Ça a pris cinq mois et de multiples démarches dans le cadre d'un processus d'appel, mais un arbitre lui a donné gain de cause en octobre, renvoyant la fédération à ses devoirs. Le comité haute performance a finalement inclus le quintuple olympien dans la liste des athlètes admissibles à un brevet de financement de Sport Canada.

Combiné au programme Équipe Québec, Anderson peut absorber la majeure partie des coûts associés à sa saison, qu'il évalue à 30 000 $. Parce que la fédération ne paie plus rien. En plus d'une somme de 5000 $ pour couvrir une portion du salaire d'un entraîneur, le Québécois, comme ses coéquipiers, doit assumer ses frais de voyage, de déplacements, d'hébergement et de subsistance.

Inquiet pour l'avenir des jeunes

Très critique de la gestion de Canada Snowboard, il s'inquiète surtout pour l'avenir des jeunes coureurs. «Je me suis détaché. J'ai mon entreprise, ma médaille de Vancouver, une famille en parfaite santé. C'est le moindre de mes soucis. Je suis juste triste pour mon sport.»

Le 16 décembre, Anderson a fini troisième en slalom géant en parallèle lors de la première Coupe du monde de la saison, à Carezza, en Italie. Il n'était pas monté sur le podium depuis sa victoire à La Molina, en mars 2010, soit quelques semaines après son triomphe olympique.

Sans être revanchard, ce succès en forme de pied de nez lui a fait particulièrement plaisir. «Disons que celle-là, ils l'ont reçue dans les dents pas à peu près...»

À ses yeux, son expérience et la qualité de son équipement sont les seules explications de sa performance. «À 39 ans, je ne devrais pas faire de podium», admet celui qui a dominé les qualifications malgré son dossard 44.

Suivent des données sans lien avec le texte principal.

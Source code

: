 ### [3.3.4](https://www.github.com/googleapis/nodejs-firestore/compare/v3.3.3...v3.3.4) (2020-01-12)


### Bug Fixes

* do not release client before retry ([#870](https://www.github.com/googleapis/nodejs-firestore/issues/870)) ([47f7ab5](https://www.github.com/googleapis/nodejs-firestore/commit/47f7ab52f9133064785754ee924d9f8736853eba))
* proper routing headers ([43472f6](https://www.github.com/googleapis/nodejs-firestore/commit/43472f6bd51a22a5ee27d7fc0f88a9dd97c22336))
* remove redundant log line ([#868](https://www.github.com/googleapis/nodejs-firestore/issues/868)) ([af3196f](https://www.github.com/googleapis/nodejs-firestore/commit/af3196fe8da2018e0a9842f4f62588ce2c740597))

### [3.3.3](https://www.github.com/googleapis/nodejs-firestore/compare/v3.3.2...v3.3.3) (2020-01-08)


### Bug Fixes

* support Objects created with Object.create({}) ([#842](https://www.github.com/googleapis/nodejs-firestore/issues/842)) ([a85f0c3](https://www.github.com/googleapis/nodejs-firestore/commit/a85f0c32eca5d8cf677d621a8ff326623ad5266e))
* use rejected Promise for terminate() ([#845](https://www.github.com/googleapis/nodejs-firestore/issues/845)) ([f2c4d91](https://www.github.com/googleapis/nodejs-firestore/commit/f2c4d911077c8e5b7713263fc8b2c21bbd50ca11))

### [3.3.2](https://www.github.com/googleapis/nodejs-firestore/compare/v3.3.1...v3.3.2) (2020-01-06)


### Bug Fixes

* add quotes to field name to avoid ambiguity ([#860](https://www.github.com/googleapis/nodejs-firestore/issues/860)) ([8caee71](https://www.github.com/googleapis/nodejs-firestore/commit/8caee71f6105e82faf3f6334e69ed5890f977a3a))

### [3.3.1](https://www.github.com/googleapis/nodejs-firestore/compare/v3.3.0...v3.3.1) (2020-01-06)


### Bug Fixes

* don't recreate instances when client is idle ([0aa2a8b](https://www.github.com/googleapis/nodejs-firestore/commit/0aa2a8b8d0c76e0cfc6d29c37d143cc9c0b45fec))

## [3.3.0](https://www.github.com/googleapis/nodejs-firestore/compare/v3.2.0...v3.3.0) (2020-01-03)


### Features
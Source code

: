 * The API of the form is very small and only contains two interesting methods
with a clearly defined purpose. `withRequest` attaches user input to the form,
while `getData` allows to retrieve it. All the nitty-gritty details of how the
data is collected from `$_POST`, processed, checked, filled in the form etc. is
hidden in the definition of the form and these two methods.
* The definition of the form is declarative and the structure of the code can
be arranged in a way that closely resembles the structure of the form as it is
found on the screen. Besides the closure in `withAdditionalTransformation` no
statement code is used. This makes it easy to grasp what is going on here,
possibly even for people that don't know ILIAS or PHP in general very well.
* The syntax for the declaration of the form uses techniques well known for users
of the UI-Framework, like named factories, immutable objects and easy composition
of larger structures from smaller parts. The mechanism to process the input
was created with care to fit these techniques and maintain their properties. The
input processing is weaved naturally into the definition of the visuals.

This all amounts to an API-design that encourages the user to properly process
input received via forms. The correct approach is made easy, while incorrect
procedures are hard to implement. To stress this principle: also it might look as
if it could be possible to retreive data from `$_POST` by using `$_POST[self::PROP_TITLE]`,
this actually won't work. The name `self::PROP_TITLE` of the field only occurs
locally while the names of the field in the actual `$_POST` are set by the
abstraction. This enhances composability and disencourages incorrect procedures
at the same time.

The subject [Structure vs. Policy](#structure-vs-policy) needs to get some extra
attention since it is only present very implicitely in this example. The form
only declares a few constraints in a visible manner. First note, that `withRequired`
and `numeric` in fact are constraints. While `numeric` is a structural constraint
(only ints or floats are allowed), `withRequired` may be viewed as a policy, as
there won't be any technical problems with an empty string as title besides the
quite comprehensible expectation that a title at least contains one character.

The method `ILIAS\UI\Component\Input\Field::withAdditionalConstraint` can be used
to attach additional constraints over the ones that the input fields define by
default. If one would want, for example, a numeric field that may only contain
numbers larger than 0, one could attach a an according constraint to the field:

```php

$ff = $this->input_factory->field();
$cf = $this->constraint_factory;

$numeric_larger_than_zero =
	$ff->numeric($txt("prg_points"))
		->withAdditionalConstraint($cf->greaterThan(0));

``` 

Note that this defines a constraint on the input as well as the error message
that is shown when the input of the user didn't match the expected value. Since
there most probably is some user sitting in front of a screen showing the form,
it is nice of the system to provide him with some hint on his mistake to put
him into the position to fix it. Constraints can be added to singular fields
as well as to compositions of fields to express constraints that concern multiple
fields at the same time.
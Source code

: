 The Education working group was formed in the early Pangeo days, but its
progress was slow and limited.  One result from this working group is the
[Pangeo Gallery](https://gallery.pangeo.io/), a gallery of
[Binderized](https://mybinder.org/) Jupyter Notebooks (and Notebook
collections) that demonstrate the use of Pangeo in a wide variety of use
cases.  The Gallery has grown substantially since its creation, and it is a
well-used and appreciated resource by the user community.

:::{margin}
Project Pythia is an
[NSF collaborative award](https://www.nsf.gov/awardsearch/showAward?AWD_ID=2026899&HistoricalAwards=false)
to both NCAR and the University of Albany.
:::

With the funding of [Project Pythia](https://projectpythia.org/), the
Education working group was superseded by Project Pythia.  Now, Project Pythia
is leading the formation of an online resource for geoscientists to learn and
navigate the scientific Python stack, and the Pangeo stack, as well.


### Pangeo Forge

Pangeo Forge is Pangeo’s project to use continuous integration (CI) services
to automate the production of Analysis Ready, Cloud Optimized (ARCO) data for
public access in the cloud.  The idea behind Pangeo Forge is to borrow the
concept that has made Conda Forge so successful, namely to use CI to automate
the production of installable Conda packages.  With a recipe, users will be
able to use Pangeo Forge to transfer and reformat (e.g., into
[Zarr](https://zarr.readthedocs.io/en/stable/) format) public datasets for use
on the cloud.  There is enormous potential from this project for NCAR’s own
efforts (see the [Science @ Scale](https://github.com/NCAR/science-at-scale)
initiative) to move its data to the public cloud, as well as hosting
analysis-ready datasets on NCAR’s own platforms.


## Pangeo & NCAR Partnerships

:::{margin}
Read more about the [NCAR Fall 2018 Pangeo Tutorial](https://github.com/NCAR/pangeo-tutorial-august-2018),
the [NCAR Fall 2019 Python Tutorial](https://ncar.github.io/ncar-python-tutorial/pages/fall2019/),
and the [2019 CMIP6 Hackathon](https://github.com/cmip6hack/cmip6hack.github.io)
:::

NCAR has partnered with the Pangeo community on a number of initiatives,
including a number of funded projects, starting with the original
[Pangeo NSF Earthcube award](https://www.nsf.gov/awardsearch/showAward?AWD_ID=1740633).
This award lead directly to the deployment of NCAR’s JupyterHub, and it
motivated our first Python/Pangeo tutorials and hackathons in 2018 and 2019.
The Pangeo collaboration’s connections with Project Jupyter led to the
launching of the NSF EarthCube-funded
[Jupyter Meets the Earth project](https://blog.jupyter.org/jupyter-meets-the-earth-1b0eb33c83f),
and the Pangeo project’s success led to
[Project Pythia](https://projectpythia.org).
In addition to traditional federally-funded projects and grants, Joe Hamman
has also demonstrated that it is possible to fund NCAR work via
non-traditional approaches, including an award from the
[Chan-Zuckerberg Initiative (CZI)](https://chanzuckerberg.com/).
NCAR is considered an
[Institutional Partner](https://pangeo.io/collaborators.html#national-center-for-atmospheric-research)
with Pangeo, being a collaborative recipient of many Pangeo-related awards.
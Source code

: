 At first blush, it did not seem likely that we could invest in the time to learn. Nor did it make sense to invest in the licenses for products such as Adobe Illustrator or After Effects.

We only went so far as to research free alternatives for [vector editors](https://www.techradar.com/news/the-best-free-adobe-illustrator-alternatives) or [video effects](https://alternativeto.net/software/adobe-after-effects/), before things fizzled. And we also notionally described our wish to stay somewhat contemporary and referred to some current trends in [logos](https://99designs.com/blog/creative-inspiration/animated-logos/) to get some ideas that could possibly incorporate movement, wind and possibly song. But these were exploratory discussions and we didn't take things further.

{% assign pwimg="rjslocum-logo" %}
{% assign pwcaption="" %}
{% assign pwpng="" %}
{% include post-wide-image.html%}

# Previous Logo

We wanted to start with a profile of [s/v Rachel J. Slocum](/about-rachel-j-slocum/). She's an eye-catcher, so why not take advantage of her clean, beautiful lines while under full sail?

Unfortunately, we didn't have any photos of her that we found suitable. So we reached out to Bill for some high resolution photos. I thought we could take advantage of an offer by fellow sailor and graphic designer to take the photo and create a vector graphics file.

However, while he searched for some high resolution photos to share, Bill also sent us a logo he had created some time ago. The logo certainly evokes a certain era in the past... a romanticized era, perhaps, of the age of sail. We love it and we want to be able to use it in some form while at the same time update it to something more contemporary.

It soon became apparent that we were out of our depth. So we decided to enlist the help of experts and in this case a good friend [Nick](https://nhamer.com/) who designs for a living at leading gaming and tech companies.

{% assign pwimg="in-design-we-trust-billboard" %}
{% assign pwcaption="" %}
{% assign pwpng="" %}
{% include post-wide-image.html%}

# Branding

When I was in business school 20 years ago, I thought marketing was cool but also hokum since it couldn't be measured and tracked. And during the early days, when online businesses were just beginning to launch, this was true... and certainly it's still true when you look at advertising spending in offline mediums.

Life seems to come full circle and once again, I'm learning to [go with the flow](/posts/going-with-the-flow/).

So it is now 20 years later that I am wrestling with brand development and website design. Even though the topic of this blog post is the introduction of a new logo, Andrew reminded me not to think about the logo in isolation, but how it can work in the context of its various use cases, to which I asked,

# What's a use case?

Les résultats de Sotchi ont influencé les choix techniques de ses concurrents. Ce fut une grave erreur d'évaluation, croit Anderson, qui avait peiné en Russie avec une 14e et une 15e places. «Ça s'appliquait très bien à Sotchi, parce que c'était super plat et glacé, mais ça ne s'applique nulle part ailleurs sur la planète. Ça va plus vite sur les plats, mais ça ne fonctionne vraiment pas dans l'à-pic. J'utilise quelque chose de plus polyvalent.»

Un terrain propice à son équipement

Justement, Anderson croit trouver à Lachtal, la station qui accueille les épreuves alpines des Mondiaux, un terrain propice à son équipement. Il vise un podium, en particulier en slalom géant parallèle, présenté vendredi. Il s'alignera aussi, demain, en slalom parallèle, mais il sent que sa planche n'a pas atteint le même raffinement technique.

Un résultat parmi les 8 premiers lui assurerait du financement pour la saison 2015-2016, tant pour lui que pour le programme alpin. Il espère ainsi en faire profiter les jeunes.

Les JO de Pyeongchang en 2018 sont-ils dans les cartons pour le père de deux enfants? Il ne ferme pas la porte. «Je l'ai encore en moi, avance Anderson. Comme on l'a vu à la dernière course, je suis capable d'aller chercher de la vitesse. Je ne suis pas fini. Même à 39 ans.»